Sistem pemerintahan yang dianut oleh Malaysia adalah system parlementer. Sistem parlementer yang dipakai oleh Malaysia bermodelkan sistem parlementer Westminster, yang merupakan warisan Penguasa Kolonial Britania. Tetapi apabila melihat prakteknya , kekuasaan lebih terpusat di eksekutif daripada di legislatif, dan judikatif diperlemah oleh tekanan berkelanjutan dari pemerintah selama zaman Mahathir, kekuasaan judikatif itu dibagikan antara pemerintah persekutuan dan pemerintah negara bagian. Dalam system pemerintahan Malaysia yang menjadi kepala pemerintahan adalah seorang perdana menteri.

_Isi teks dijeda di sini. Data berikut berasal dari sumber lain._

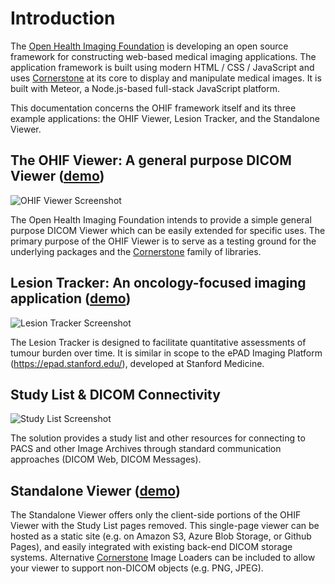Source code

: # Introduction

The [Open Health Imaging Foundation](https://www.ohif.org) is developing an open source framework for constructing web-based medical imaging applications. The application framework is built using modern HTML / CSS / JavaScript and uses [Cornerstone](https://cornerstonejs.org/) at its core to display and manipulate medical images. It is built with Meteor, a Node.js-based full-stack JavaScript platform.

This documentation concerns the OHIF framework itself and its three example applications: the OHIF Viewer, Lesion Tracker, and the Standalone Viewer.

## The **OHIF Viewer**: A general purpose DICOM Viewer ([demo](http://viewer.ohif.org/))

![OHIF Viewer Screenshot](../assets/img/viewer.png)

The Open Health Imaging Foundation intends to provide a simple general purpose DICOM Viewer which can be easily extended for specific uses. The primary purpose of the OHIF Viewer is to serve as a testing ground for the underlying packages and the [Cornerstone](https://cornerstonejs.org/) family of libraries.

## **Lesion Tracker**: An oncology-focused imaging application ([demo](http://lesiontracker.ohif.org/))

![Lesion Tracker Screenshot](../assets/img/lesionTracker.png)

The Lesion Tracker is designed to facilitate quantitative assessments of tumour burden over time. It is similar in scope to the ePAD Imaging Platform (https://epad.stanford.edu/), developed at Stanford Medicine.

## Study List & DICOM Connectivity
![Study List Screenshot](../assets/img/worklist.png)

The solution provides a study list and other resources for connecting to PACS and other Image Archives through standard communication approaches (DICOM Web, DICOM Messages).

## Standalone Viewer ([demo](ohif-viewer.s3-website.eu-central-1.amazonaws.com/?url=https://raw.githubusercontent.com/OHIF/Viewers/master/StandaloneViewer/etc/sampleDICOM.json))

The Standalone Viewer offers only the client-side portions of the OHIF Viewer with the Study List pages removed. This single-page viewer can be hosted as a static site (e.g. on Amazon S3, Azure Blob Storage, or Github Pages), and easily integrated with existing back-end DICOM storage systems. Alternative [Cornerstone](https://cornerstonejs.org/) Image Loaders can be included to allow your viewer to support non-DICOM objects (e.g. PNG, JPEG).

Sistem politik Malaysia dapat dikatakan demokrasi, hal ini dapat dilihat dari adanya pembagian kekuasaan dan adanya pelaksanaan pemilu meskipun kalau dilihat lebih dalam tidak begitu demokratis karena tidak jurdil. Di Malaysia, seperti kebanyakan Negara lainnya kekuasaan Negara terdiri dari badan eksekutif, legislatif dan yudikatif.
Kekuasaan eksekutif dilaksanakan oleh kabinet yang dipimpin oleh perdana menteri; konstitusi Malaysia menetapkan bahwa perdana menteri haruslah anggota dewan rendah (Dewan Rakyat), yang direstui Yang di-Pertuan Agong dan mendapat dukungan majoritas di dalam parlemen. Kabinet dipilih dari para anggota Dewan Rakyat dan Dewan Negara dan bertanggung jawab kepada badan itu.; sedangkan kabinet merupakan anggota parlemen yang dipilih dari Dewan Rakyat atau Dewan Negara.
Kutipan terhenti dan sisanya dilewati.